*** Provided information Section Begins ***

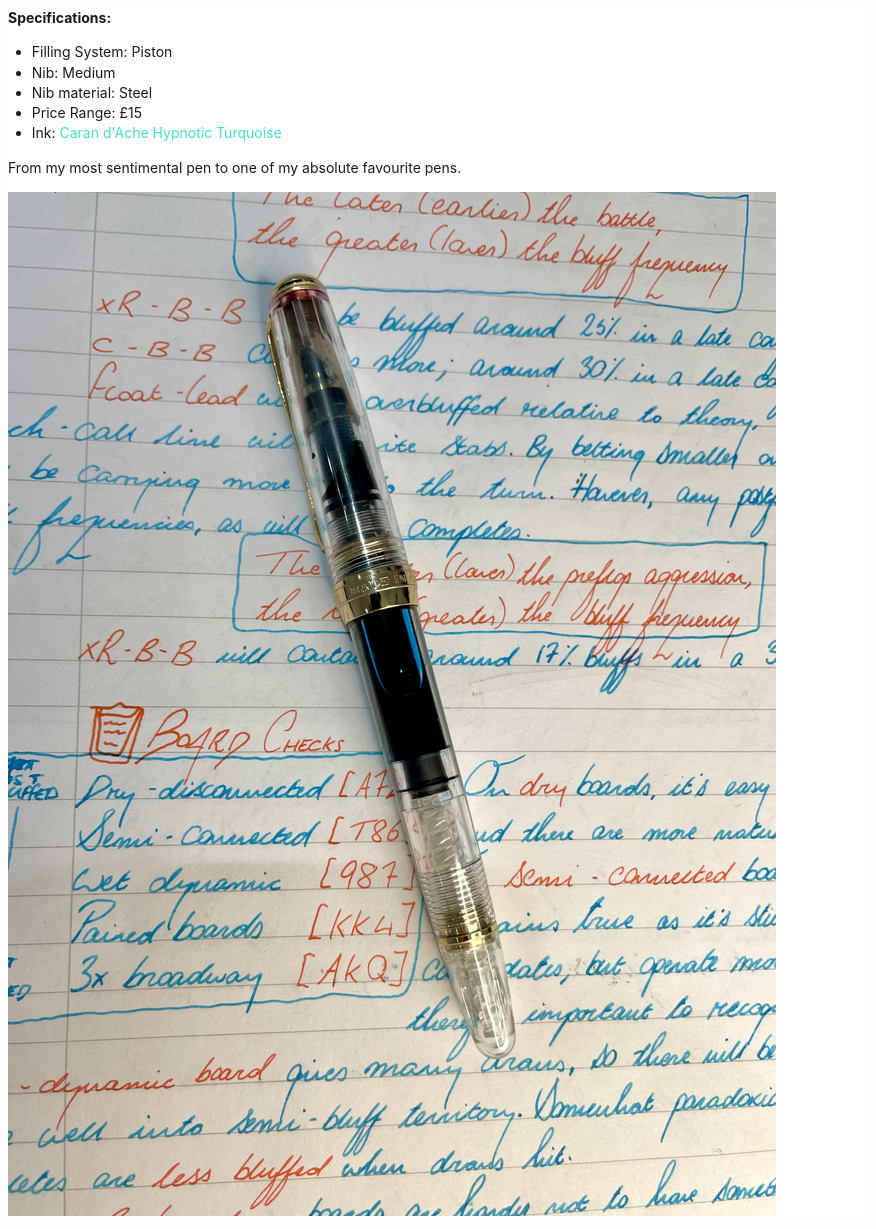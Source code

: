 **Specifications:**
- Filling System: Piston
- Nib: Medium
- Nib material: Steel
- Price Range: £15
- Ink: <span style="color:turquoise;">Caran d'Ache Hypnotic Turquoise</span>

From my most sentimental pen to one of my absolute favourite pens. 

![Wingsung 618](/assets/images/dinkie/618-main.jpeg)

*** Provided information Section Ends ***

About this exercise ::
Output the line bearing "From my most" along with all the lines after it through the end of the entries, exactly, and no other lines.

Response to the exercise ::
From my most sentimental pen to one of my absolute favourite pens. 

![Wingsung 618](/assets/images/dinkie/618-main.jpeg)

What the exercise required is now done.